There are issues revolving around this exhibition that need further consideration, no doubt. The fact that reportage images originally produced for a magazine are now displayed as art objects; the lack of contextual information about the images other than a generic descriptor, a geographic location and a date; the obvious omission of some of McCurry’s photojournalistic images which show harder, more gruesome content – see the war gallery on McCurry’s website. An exhibition is not unlike photography itself. It involves a process of rejection as well as selection; it is also the result of a person’s own sensitivities and taste – the curator’s.

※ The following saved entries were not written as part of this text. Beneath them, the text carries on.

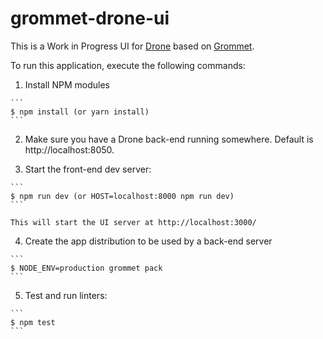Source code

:# grommet-drone-ui

This is a Work in Progress UI for [Drone](https://github.com/drone/drone) based on [Grommet](https://grommet.github.io).

To run this application, execute the following commands:

  1. Install NPM modules

    ```
    $ npm install (or yarn install)
    ```

  2. Make sure you have a Drone back-end running somewhere. Default is http://localhost:8050.

  3. Start the front-end dev server:

    ```
    $ npm run dev (or HOST=localhost:8000 npm run dev)
    ```
    
    This will start the UI server at http://localhost:3000/

  4. Create the app distribution to be used by a back-end server

    ```
    $ NODE_ENV=production grommet pack
    ```

  5. Test and run linters:

    ```
    $ npm test
    ```
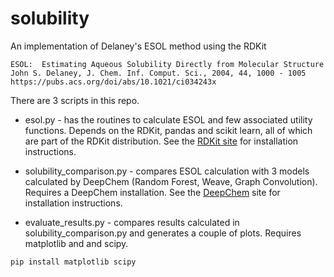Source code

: # solubility

An implementation of Delaney's ESOL method using the RDKit
```
ESOL:  Estimating Aqueous Solubility Directly from Molecular Structure 
John S. Delaney, J. Chem. Inf. Comput. Sci., 2004, 44, 1000 - 1005
https://pubs.acs.org/doi/abs/10.1021/ci034243x
```

There are 3 scripts in this repo. 

* esol.py - has the routines to calculate ESOL and few associated utility functions.
Depends on the RDKit, pandas and scikit learn, all of which are part of the RDKit distribution.
See the [RDKit site](https://github.com/rdkit/rdkit/blob/master/Docs/Book/Install.md) for installation instructions. 

* solubility_comparison.py - compares ESOL calculation with 3 models calculated by DeepChem (Random Forest, Weave, 
Graph Convolution).  Requires a DeepChem installation. 
See the [DeepChem](https://github.com/deepchem/deepchem) site for installation instructions.

* evaluate_results.py - compares results calculated in solubility_comparison.py and generates a couple of plots. Requires matplotlib and and scipy. 
```
pip install matplotlib scipy
```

In any case this exhibition was an excuse to show, once again, the most iconic image ever taken by McCurry: the Afghan girl – did she have a name by the way, or don’t we bother? There is something almost otherworldly about those green eyes which mesmerize me. No matter how many times I’ve seen the photograph of the Afghan girl, every time I look at her she renews in me a sense of guilt and inadequacy which I can’t avoid. In that image she’s still angry and resentful after more than 25 years since McCurry took her portrait.
And that’s the greatest achievement of the Afghan girl image: its current value as a symbol for those universal human qualities which are dignity and resilience to adversity. But I will confess that after all these years I still haven’t found a convincing answer to the question that always hovers on my mind when I look at the Afghan girl.
What is it exactly that made this image – and not any other – such an enduring symbol?